Most Nutritious Apple Varieties for Applesauce

  • Cortland
  • Fuji
  • Gala
  • Honeycrisp
  • Idared – A blend of sweet and tart


  1. The Most Color Wins! How to compare apples-to-apples —of the same variety? Go red. When you’re sorting through the bins, look for the most colorful apples, which generally means the most red. These apples will be the most phytonutrient-dense. These likely grew at the top of the tree or on outer limbs, with more sun exposure triggering much more phytonutrient protection than those grown on the interior or the low-hanging fruit.
  2. To peel or not? That was a rhetorical question. Because, if you don’t eat the peel, more than half of the antioxidants go in the garbage, disposal or ideally, the compost. In the case of the former, the soil gets all that magic, not you. That’s just sad. : (
  3. Go organic, when possible. Year after year, apples are the winner (or loser…) or runner-up on the Environmental Working Group’s Dirty Dozen list of the most pesticide-laden produce. However, there are many farmers who don’t spray or minimally spray their orchards, but can’t afford the organic certification. So, if possible, have a chat with the vendor and ask about their growing practices.
  4. Go local, buy often and store appropriately. Apples love to chill out in the cool humid environment of your refrigerator’s crisper drawer. There, they will last up to ten times longer than they will out on the counter. And, buy them as you need them, ideally eating your apples as close to harvest as possible.

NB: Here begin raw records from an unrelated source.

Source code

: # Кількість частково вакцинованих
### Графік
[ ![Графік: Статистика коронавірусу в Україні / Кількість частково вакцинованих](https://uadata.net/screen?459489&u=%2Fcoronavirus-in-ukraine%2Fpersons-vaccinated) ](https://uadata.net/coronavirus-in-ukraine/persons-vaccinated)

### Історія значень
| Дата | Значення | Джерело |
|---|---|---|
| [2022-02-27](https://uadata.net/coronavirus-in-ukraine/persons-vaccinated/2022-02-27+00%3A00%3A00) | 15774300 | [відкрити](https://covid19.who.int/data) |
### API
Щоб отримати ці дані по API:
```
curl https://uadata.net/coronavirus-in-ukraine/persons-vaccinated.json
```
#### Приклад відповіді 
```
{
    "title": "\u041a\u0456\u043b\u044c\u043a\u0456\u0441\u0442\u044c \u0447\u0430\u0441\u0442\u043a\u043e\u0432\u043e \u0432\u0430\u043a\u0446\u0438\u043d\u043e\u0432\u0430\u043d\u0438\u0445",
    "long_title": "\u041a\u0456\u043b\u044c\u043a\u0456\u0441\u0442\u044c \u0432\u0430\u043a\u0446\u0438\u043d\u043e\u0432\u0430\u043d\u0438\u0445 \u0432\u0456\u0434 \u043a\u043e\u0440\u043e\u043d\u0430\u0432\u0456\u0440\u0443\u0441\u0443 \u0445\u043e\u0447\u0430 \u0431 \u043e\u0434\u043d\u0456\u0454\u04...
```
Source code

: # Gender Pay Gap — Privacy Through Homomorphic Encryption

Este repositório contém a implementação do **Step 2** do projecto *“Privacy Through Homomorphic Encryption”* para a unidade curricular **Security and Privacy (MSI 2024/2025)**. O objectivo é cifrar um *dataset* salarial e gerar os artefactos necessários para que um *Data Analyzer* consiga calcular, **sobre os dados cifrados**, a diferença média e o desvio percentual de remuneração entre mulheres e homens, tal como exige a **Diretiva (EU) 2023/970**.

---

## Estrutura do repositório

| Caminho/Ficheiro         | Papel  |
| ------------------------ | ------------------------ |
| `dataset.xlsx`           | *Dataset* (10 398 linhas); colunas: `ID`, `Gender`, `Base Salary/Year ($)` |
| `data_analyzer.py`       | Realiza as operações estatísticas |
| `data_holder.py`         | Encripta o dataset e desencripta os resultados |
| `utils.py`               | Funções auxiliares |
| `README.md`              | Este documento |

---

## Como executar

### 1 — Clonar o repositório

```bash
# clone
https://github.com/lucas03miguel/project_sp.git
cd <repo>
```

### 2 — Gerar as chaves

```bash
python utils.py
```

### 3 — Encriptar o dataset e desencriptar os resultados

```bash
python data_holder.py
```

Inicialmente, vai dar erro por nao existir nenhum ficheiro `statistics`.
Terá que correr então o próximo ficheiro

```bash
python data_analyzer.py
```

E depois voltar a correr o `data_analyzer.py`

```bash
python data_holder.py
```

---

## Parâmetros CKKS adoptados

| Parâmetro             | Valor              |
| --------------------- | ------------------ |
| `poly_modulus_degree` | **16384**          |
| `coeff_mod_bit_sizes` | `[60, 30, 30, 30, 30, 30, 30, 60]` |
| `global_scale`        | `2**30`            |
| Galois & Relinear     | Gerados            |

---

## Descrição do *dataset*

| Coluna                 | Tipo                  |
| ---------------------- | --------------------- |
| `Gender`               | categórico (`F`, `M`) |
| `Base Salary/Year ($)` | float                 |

Like most good things, their health benefits fade over time.
  5. Wash (as in scrub, not rinse). Always use a produce wash, or simply a vinegar and water or salt and water solution to remove any debris or traces of pesticide on produce. For apples specifically, give them a scrub with a produce brush and a non-toxic soap or baking soda to remove the wax on commercial apples. No matter what cleaning solution you select, put some elbow grease into it. Simply running them under water isn’t enough.

What are your favorite apples? Leave a comment below!


Robinson, Jo – Eating on the Wild Side: The Missing Link to Optimum Health. New York: Little, Brown and Company, 2014.

Wood, Rebecca – The New Whole Foods Encyclopedia. New York: Penguin Books, 2010.